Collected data
◆ ◆ ◆ ◆ ◆

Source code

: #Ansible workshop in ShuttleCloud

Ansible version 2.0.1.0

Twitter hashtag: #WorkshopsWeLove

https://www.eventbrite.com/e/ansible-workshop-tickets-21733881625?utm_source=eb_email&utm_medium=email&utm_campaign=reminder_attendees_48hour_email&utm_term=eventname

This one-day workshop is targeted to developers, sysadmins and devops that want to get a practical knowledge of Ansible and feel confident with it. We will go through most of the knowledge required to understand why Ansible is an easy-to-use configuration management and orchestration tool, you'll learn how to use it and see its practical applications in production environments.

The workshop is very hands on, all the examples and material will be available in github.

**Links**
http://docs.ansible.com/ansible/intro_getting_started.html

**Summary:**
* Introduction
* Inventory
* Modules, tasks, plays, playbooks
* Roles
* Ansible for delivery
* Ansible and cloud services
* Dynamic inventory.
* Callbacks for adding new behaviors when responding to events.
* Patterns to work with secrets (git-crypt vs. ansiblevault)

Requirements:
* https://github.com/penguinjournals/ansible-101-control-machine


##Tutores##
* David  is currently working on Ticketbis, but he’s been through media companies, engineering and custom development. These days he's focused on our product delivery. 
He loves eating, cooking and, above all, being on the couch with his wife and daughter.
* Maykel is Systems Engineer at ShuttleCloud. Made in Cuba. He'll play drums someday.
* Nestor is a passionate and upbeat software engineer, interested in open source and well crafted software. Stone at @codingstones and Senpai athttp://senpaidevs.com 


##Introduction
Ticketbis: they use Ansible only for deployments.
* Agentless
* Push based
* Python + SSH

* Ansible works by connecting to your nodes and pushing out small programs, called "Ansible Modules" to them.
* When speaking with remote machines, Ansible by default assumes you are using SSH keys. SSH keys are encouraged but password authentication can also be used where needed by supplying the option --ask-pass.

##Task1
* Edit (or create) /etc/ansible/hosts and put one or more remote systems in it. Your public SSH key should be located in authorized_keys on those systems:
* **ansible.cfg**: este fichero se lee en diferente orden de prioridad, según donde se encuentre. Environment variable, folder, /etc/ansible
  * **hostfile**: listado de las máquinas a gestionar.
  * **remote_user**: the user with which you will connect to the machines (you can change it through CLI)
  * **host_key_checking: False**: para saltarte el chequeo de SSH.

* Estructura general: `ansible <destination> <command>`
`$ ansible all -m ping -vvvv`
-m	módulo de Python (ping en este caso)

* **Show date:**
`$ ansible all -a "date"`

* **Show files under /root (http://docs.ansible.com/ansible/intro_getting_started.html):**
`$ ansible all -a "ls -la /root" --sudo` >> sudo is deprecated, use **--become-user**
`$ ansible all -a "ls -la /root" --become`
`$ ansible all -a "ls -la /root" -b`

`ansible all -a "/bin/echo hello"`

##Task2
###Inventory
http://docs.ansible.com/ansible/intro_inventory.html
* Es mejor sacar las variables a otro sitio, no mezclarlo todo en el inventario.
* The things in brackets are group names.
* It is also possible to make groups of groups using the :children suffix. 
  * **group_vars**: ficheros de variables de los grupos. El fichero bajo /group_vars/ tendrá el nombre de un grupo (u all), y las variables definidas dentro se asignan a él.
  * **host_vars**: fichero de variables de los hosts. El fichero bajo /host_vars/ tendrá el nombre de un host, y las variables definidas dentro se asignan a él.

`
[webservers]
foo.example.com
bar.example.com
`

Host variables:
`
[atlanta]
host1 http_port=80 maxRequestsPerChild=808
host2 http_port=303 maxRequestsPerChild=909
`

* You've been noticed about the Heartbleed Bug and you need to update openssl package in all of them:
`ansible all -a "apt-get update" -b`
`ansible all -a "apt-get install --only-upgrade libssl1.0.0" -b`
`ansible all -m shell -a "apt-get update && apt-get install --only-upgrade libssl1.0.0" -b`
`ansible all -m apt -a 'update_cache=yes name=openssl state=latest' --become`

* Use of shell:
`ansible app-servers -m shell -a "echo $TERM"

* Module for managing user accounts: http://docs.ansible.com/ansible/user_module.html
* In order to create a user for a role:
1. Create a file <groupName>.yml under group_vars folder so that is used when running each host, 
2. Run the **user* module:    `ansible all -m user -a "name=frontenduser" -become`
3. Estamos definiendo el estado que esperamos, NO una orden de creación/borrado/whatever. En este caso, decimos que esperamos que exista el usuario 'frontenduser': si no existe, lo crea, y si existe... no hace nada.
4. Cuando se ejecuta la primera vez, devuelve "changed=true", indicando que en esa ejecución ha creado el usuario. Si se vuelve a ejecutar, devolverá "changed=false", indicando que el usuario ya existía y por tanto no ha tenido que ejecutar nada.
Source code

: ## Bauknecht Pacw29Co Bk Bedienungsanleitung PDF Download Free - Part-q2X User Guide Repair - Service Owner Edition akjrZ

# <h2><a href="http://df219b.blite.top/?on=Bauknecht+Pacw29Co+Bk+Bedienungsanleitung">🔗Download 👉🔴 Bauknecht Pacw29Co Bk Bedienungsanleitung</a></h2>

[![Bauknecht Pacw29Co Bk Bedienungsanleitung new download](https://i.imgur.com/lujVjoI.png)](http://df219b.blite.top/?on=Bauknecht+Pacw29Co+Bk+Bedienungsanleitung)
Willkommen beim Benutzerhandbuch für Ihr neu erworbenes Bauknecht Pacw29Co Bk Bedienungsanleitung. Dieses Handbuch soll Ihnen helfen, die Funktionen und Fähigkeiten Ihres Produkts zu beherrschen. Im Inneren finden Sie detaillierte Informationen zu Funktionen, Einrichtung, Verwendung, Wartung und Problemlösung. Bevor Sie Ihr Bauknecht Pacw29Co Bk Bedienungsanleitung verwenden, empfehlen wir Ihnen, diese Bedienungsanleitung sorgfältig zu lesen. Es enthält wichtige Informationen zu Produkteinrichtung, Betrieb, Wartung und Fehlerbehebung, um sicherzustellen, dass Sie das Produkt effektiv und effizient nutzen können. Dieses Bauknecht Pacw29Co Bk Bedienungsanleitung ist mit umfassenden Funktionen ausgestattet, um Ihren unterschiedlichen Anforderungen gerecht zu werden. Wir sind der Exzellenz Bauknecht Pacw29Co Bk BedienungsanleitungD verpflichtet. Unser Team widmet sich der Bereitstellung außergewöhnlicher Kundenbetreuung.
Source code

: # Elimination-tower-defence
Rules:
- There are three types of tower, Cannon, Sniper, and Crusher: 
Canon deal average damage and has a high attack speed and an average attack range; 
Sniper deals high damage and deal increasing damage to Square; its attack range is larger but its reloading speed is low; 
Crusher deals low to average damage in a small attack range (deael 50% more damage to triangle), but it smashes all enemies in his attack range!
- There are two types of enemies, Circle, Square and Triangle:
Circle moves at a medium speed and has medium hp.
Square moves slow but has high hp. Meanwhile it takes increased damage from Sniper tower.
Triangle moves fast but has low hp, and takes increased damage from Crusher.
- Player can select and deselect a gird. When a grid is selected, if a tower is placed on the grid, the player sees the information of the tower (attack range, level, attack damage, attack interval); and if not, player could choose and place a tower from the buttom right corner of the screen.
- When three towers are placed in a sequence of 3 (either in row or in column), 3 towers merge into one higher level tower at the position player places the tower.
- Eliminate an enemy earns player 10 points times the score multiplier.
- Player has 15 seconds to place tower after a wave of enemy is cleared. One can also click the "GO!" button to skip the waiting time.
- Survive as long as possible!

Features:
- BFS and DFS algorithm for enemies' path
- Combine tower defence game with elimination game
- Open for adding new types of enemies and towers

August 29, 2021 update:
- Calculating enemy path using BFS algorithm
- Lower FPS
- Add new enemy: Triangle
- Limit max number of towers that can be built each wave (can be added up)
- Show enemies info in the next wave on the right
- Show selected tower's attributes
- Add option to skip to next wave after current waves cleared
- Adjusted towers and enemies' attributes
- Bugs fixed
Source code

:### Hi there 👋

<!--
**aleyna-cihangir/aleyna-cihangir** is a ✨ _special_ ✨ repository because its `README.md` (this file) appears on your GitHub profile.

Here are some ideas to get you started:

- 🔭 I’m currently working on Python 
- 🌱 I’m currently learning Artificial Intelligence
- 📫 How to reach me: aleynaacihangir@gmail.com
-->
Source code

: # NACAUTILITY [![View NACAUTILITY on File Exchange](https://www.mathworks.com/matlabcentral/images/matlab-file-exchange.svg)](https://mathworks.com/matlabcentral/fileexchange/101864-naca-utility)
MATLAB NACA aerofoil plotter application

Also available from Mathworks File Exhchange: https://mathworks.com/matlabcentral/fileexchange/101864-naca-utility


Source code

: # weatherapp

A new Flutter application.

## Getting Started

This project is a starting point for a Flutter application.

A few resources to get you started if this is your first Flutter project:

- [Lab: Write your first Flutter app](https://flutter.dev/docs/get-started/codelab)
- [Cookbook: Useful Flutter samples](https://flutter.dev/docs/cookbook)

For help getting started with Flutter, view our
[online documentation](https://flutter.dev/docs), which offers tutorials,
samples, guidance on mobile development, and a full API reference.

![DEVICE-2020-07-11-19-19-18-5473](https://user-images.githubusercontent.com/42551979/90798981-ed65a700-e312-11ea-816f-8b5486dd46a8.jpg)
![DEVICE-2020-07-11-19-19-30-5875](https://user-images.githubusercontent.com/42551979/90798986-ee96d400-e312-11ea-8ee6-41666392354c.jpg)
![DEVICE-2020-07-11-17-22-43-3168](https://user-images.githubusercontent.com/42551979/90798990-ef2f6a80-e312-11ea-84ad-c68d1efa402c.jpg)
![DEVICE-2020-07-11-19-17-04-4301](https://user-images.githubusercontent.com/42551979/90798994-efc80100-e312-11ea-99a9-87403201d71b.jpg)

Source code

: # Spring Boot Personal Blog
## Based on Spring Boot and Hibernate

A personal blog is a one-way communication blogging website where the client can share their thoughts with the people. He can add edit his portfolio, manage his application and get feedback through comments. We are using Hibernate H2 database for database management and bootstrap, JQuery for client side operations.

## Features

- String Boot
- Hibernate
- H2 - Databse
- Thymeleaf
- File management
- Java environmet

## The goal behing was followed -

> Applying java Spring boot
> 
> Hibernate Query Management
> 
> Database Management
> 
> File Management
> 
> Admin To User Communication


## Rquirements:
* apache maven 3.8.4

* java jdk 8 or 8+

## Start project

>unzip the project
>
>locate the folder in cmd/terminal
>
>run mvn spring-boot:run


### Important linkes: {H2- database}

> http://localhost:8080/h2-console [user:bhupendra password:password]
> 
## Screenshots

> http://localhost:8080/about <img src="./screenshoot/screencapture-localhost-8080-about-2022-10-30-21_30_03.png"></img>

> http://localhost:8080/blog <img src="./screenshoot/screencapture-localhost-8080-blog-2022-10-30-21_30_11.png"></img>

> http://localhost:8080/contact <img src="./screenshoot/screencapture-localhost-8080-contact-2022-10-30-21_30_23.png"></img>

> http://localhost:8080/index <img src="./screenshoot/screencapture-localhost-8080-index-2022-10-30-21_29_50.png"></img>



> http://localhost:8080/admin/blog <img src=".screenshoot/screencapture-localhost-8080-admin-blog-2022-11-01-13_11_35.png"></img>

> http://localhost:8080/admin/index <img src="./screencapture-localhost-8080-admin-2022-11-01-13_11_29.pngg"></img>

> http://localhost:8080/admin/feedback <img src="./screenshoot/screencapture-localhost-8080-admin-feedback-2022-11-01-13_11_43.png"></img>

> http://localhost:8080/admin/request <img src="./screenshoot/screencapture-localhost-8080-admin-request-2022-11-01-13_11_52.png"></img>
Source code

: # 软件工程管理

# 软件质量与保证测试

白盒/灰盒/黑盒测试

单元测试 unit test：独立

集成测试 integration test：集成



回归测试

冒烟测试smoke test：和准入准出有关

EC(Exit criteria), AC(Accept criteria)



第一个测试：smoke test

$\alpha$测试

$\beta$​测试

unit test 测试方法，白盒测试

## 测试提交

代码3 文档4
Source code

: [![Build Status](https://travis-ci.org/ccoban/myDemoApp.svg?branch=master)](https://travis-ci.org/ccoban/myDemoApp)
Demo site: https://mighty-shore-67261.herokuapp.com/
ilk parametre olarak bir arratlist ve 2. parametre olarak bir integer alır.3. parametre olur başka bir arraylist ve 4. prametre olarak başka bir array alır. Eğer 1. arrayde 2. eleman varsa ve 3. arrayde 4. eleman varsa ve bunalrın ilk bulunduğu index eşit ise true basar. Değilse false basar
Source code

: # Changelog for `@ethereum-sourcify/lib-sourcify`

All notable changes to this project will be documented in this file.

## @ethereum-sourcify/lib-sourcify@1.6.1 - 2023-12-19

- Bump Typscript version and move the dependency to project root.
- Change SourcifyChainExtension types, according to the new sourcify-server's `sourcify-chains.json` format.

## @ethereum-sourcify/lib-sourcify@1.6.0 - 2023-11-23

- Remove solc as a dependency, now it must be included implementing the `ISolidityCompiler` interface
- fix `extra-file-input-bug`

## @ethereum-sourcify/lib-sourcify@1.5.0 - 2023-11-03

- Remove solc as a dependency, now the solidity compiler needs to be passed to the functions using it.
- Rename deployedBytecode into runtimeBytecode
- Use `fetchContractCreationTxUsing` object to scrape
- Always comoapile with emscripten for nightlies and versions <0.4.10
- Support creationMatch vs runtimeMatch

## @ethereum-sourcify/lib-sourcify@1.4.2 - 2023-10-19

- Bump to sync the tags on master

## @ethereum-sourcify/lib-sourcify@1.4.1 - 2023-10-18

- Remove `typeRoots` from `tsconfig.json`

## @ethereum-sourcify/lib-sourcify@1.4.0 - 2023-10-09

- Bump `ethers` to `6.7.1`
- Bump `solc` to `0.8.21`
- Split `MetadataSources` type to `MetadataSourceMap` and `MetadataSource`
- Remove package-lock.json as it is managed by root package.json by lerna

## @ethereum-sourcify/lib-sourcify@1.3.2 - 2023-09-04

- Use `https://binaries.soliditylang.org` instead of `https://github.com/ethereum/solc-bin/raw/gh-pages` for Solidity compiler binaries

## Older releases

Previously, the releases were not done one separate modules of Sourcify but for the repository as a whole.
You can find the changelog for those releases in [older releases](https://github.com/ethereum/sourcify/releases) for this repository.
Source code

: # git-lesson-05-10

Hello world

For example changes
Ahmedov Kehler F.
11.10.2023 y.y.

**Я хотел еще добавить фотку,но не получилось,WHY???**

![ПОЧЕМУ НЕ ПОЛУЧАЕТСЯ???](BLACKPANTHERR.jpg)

◆ ◆ ◆ ◆ ◆

Scan the records above for the lines holding "1. Create a" and "2. Run the **user*". Transcribe those two and every line between them word for word, and no others.

* Answer to this task
1. Create a file <groupName>.yml under group_vars folder so that is used when running each host, 
2. Run the **user* module:    `ansible all -m user -a "name=frontenduser" -become`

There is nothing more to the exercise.